Data listing START

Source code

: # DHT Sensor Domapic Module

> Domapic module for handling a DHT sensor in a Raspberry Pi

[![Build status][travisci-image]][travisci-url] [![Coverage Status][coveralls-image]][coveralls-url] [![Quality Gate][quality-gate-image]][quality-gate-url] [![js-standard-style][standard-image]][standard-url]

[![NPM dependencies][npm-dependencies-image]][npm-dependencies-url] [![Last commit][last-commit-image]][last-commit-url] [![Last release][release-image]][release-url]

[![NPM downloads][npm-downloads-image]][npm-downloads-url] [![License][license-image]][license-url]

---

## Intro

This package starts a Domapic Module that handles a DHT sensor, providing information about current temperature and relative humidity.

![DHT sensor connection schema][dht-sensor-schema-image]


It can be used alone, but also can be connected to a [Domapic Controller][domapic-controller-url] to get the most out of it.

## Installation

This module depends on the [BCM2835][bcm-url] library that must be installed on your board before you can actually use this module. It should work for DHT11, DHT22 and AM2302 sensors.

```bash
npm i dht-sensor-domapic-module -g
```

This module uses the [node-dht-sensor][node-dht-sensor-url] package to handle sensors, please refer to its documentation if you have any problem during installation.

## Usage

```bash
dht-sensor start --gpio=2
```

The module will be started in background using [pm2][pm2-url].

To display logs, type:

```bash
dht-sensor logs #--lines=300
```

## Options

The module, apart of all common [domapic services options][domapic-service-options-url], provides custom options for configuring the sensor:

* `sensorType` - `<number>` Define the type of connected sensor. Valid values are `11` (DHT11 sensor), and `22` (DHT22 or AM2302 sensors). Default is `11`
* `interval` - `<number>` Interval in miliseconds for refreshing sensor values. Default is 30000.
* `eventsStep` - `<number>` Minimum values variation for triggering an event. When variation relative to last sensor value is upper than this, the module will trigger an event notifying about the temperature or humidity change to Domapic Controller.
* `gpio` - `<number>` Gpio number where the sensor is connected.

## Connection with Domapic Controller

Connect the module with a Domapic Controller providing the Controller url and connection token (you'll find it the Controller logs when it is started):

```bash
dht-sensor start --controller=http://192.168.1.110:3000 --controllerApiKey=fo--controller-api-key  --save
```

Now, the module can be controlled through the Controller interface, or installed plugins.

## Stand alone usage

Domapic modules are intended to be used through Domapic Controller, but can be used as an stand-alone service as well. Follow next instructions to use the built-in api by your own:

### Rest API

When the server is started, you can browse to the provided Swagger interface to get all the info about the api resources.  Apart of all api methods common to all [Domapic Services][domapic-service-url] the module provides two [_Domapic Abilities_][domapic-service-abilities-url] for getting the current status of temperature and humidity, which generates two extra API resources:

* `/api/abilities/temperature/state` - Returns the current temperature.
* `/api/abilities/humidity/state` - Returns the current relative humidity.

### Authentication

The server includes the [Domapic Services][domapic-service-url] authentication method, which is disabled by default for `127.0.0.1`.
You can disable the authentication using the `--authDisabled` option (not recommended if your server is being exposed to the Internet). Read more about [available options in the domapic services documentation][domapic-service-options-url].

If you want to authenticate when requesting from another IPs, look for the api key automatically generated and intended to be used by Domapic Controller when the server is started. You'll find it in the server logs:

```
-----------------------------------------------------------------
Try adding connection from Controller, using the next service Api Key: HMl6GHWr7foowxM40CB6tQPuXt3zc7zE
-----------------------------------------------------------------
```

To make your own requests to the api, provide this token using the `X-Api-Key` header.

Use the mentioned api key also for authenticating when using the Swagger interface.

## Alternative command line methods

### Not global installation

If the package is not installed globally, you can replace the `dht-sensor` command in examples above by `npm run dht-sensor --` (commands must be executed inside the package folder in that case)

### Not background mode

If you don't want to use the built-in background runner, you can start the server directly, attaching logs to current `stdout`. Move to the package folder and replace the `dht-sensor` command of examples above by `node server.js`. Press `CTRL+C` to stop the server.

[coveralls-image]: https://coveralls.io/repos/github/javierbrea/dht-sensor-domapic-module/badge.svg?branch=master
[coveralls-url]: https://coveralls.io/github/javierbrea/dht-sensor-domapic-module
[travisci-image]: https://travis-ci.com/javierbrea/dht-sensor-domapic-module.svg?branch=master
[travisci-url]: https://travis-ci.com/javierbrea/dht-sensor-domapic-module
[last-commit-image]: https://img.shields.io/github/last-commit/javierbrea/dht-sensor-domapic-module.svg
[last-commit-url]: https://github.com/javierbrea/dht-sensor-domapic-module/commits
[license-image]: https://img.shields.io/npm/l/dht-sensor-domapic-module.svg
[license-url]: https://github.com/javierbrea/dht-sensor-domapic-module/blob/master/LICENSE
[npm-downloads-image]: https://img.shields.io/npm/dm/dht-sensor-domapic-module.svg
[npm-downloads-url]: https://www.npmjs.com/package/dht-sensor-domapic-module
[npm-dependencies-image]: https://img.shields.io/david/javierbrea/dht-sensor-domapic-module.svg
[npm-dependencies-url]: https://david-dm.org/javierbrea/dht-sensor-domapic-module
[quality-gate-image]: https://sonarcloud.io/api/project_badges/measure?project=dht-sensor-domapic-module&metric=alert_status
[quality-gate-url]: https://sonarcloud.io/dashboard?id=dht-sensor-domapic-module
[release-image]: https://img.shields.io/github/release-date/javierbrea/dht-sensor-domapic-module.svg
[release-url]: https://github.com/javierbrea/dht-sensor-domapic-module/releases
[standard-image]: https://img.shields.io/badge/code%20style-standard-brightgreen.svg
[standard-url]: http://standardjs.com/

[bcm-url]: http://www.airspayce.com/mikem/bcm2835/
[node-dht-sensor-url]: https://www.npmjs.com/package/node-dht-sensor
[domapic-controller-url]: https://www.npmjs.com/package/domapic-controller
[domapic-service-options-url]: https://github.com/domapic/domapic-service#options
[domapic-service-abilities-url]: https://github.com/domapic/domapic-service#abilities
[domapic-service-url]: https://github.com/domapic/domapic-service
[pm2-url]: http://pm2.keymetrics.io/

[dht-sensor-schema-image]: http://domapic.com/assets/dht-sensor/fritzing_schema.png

Data listing END

Assignment: Each line of the data that contains "quality" belongs in the answer.

Answer box:
[![Build status][travisci-image]][travisci-url] [![Coverage Status][coveralls-image]][coveralls-url] [![Quality Gate][quality-gate-image]][quality-gate-url] [![js-standard-style][standard-image]][standard-url]
[quality-gate-image]: https://sonarcloud.io/api/project_badges/measure?project=dht-sensor-domapic-module&metric=alert_status
[quality-gate-url]: https://sonarcloud.io/dashboard?id=dht-sensor-domapic-module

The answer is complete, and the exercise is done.